→ Work order: Among the lines of data below, reproduce only those from the one with "For a bhikkhu" through the one with "b \gets batchid(msgList[v]) $", exactly as they stand, both ends included.

(Stored data entries)
--- START ---

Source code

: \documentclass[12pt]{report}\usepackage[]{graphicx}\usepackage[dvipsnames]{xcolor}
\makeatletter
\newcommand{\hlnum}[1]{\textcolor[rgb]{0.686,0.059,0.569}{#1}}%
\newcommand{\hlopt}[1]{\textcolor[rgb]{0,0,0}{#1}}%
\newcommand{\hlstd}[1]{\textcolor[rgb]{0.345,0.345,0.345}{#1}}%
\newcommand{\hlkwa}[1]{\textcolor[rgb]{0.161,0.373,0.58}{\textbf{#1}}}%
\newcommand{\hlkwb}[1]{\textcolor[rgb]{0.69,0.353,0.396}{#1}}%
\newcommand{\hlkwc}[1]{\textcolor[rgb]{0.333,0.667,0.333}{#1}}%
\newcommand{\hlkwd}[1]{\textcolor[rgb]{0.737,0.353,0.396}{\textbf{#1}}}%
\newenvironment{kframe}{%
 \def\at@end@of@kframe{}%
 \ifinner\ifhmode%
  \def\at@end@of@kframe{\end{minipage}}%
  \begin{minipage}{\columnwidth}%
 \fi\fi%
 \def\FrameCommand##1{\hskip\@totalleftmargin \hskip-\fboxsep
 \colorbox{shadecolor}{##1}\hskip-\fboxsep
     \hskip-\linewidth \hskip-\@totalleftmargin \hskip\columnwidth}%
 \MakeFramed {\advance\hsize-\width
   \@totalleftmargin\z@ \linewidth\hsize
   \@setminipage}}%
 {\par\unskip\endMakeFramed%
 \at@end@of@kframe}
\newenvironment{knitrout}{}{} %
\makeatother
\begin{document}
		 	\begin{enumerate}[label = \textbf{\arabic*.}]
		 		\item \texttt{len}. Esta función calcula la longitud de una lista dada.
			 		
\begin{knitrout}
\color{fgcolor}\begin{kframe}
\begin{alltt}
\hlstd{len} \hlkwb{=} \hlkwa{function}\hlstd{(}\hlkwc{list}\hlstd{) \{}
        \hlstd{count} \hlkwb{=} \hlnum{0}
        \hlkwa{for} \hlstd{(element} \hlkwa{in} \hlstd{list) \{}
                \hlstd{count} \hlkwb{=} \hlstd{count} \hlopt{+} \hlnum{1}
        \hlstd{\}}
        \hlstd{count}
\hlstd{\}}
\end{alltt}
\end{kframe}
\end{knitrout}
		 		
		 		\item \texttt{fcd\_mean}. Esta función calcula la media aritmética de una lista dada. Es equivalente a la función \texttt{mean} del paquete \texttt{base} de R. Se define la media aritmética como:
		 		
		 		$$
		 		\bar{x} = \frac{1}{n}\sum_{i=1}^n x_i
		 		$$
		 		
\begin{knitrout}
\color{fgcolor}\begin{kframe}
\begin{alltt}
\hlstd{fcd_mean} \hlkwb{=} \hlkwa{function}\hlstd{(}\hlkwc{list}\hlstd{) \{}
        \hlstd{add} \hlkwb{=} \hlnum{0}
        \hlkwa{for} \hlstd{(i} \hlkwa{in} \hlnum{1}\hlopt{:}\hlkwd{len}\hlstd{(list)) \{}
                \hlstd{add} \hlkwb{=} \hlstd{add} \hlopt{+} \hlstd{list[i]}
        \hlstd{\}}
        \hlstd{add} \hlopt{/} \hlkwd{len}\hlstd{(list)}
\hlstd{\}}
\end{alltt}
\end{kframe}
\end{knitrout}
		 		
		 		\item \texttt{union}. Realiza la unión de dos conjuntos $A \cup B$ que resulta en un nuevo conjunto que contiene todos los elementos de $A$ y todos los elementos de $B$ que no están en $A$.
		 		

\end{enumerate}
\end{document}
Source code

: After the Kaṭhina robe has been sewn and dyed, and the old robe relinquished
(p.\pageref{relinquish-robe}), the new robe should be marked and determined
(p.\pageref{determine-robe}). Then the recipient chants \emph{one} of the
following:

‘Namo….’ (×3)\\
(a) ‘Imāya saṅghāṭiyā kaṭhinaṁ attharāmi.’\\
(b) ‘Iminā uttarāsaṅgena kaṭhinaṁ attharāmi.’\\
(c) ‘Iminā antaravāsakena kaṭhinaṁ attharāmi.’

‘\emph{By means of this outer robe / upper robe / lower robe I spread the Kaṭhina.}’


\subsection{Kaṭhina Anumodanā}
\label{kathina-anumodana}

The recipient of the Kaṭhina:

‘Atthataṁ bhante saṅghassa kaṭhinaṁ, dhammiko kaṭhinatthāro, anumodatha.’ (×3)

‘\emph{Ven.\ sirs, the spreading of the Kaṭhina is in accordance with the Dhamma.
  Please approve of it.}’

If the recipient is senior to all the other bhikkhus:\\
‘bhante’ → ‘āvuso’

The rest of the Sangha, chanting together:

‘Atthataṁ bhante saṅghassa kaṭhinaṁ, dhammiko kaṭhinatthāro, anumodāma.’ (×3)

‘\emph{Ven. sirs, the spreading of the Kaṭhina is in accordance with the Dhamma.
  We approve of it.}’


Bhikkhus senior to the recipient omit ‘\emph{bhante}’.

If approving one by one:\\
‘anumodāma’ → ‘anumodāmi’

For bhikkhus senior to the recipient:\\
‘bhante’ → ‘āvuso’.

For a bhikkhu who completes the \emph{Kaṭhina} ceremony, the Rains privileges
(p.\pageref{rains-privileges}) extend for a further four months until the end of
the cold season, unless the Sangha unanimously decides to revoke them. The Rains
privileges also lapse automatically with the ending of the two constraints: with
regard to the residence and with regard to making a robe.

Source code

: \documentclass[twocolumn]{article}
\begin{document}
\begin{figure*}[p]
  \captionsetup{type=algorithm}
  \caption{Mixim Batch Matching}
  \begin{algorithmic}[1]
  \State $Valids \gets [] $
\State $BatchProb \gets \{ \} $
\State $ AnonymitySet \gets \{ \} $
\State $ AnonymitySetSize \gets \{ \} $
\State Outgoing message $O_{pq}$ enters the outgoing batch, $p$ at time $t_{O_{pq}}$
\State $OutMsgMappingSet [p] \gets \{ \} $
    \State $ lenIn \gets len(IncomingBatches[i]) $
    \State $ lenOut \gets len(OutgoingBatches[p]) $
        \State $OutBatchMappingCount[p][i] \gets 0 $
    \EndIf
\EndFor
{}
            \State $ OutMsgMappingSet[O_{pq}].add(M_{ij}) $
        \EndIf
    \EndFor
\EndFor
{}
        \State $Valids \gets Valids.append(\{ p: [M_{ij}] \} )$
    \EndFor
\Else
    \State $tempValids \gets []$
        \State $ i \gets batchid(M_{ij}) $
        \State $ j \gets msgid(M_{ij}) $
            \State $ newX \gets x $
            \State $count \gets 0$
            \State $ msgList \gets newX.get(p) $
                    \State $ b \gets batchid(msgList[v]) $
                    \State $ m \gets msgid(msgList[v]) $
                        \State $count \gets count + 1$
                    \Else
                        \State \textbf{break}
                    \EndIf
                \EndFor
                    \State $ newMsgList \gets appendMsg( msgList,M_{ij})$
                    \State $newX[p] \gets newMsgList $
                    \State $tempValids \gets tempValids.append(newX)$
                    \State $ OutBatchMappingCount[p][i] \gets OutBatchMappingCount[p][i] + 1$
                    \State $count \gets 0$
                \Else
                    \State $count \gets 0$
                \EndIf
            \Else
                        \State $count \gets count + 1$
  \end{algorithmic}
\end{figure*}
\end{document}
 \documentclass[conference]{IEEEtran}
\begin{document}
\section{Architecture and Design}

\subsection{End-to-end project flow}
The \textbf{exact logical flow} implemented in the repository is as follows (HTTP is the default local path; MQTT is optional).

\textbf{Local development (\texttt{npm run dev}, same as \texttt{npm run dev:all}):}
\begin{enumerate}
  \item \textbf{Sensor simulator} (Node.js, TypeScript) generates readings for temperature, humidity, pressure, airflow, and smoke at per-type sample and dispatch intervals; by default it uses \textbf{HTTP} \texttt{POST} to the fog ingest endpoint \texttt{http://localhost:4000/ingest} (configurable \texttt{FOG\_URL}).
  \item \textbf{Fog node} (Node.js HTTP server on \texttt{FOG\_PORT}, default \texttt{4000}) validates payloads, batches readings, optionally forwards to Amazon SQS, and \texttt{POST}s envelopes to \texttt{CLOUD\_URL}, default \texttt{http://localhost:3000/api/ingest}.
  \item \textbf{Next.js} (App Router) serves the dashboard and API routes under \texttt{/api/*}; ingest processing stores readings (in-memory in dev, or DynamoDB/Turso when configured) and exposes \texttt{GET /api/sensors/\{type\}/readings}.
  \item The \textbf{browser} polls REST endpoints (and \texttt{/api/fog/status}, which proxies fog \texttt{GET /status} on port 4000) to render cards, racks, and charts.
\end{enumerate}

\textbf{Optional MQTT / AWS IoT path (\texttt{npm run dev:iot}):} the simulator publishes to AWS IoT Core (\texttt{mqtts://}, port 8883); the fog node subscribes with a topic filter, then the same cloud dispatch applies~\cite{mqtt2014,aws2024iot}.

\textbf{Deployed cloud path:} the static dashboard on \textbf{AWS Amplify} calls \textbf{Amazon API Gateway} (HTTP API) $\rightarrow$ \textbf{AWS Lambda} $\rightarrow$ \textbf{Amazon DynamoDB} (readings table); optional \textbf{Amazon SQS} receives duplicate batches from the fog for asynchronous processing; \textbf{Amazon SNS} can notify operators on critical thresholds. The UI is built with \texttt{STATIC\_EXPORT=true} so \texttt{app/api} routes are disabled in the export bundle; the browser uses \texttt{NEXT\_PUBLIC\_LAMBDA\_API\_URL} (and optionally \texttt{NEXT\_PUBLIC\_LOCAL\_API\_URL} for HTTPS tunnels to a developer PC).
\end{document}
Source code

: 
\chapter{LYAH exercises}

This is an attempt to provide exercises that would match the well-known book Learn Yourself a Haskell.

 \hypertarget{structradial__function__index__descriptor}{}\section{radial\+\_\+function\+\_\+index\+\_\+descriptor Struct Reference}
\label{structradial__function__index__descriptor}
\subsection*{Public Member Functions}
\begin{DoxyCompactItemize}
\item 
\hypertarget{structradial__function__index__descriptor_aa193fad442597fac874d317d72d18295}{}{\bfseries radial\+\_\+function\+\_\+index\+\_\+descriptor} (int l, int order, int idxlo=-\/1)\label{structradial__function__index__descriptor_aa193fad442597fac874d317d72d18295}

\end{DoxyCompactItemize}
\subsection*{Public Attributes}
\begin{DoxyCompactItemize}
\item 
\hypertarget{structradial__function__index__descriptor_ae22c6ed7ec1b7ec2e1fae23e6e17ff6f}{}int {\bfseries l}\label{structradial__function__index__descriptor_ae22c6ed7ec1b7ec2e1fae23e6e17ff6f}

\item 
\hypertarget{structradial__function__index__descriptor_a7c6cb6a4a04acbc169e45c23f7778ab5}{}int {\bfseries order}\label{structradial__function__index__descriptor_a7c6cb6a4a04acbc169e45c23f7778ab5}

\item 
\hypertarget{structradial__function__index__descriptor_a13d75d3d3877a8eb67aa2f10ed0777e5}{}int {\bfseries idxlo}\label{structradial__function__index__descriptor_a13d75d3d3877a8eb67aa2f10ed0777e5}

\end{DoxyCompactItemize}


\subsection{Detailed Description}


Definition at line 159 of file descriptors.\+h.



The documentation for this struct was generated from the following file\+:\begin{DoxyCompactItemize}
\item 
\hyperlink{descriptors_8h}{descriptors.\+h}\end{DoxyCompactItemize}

--- END ---

→ Your solution:
For a bhikkhu who completes the \emph{Kaṭhina} ceremony, the Rains privileges
(p.\pageref{rains-privileges}) extend for a further four months until the end of
the cold season, unless the Sangha unanimously decides to revoke them. The Rains
privileges also lapse automatically with the ending of the two constraints: with
regard to the residence and with regard to making a robe.

Source code

: \documentclass[twocolumn]{article}
\begin{document}
\begin{figure*}[p]
  \captionsetup{type=algorithm}
  \caption{Mixim Batch Matching}
  \begin{algorithmic}[1]
  \State $Valids \gets [] $
\State $BatchProb \gets \{ \} $
\State $ AnonymitySet \gets \{ \} $
\State $ AnonymitySetSize \gets \{ \} $
\State Outgoing message $O_{pq}$ enters the outgoing batch, $p$ at time $t_{O_{pq}}$
\State $OutMsgMappingSet [p] \gets \{ \} $
    \State $ lenIn \gets len(IncomingBatches[i]) $
    \State $ lenOut \gets len(OutgoingBatches[p]) $
        \State $OutBatchMappingCount[p][i] \gets 0 $
    \EndIf
\EndFor
{}
            \State $ OutMsgMappingSet[O_{pq}].add(M_{ij}) $
        \EndIf
    \EndFor
\EndFor
{}
        \State $Valids \gets Valids.append(\{ p: [M_{ij}] \} )$
    \EndFor
\Else
    \State $tempValids \gets []$
        \State $ i \gets batchid(M_{ij}) $
        \State $ j \gets msgid(M_{ij}) $
            \State $ newX \gets x $
            \State $count \gets 0$
            \State $ msgList \gets newX.get(p) $
                    \State $ b \gets batchid(msgList[v]) $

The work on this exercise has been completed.